Computers & Chemical Engineering
Publication Date
DOI: 10.1016/j.compchemeng.2011.10.004
  • New Product Development
  • Portfolio Management
  • Discrete Event Simulation
  • Optimization
  • Multicriteria Genetic Algorithm
  • Computer Science
  • Economics
  • Mathematics
  • Medicine
  • Pharmacology


Abstract New Product Development (NPD) constitutes a challenging problem in the pharmaceutical industry, due to the characteristics of the development pipeline. Formally, the NPD problem can be stated as follows: select a set of R&D projects from a pool of candidate projects in order to satisfy several criteria (economic profitability, time to market) while coping with the uncertain nature of the projects.
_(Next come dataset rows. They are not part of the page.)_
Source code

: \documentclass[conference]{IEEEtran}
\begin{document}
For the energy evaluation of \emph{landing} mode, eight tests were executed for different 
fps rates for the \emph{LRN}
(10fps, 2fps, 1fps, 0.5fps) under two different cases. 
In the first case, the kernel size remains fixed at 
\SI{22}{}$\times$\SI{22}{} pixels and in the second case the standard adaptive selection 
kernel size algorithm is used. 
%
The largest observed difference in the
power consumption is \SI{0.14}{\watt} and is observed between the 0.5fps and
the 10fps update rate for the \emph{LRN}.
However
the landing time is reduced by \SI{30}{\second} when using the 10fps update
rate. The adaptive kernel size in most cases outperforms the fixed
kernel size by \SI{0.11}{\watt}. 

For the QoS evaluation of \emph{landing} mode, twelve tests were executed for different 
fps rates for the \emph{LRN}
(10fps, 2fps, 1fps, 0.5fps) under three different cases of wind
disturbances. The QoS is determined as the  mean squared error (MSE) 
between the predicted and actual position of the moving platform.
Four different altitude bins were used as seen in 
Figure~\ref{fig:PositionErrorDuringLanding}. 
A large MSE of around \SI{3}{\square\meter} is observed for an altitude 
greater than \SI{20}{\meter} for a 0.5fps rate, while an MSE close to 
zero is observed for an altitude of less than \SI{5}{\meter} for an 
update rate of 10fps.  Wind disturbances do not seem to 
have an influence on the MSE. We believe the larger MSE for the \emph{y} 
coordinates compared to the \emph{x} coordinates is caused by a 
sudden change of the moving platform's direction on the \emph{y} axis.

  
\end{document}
More precisely, the recurrent key issues are to determine the projects to develop once target molecules have been identified, their order and the level of resources to assign. In this context, the proposed approach combines discrete event stochastic simulation (Monte Carlo approach) with multiobjective genetic algorithms (NSGAII type, Non-Sorted Genetic Algorithm II) to optimize the highly combinatorial portfolio management problem. In that context, Genetic Algorithms (GAs) are particularly attractive for treating this kind of problem, due to their ability to directly lead to the so-called Pareto front and to account for the combinatorial aspect. This work is illustrated with a study case involving nine interdependent new product candidates targeting three diseases. An analysis is performed for this test bench on the different pairs of criteria both for the bi- and tricriteria optimization: large portfolios cause resource queues and delays time to launch and are eliminated by the bi- and tricriteria optimization strategy. The optimization strategy is thus interesting to detect the sequence candidates. Time is an important criterion to consider simultaneously with NPV and risk criteria. The order in which drugs are released in the pipeline is of great importance as with scheduling problems.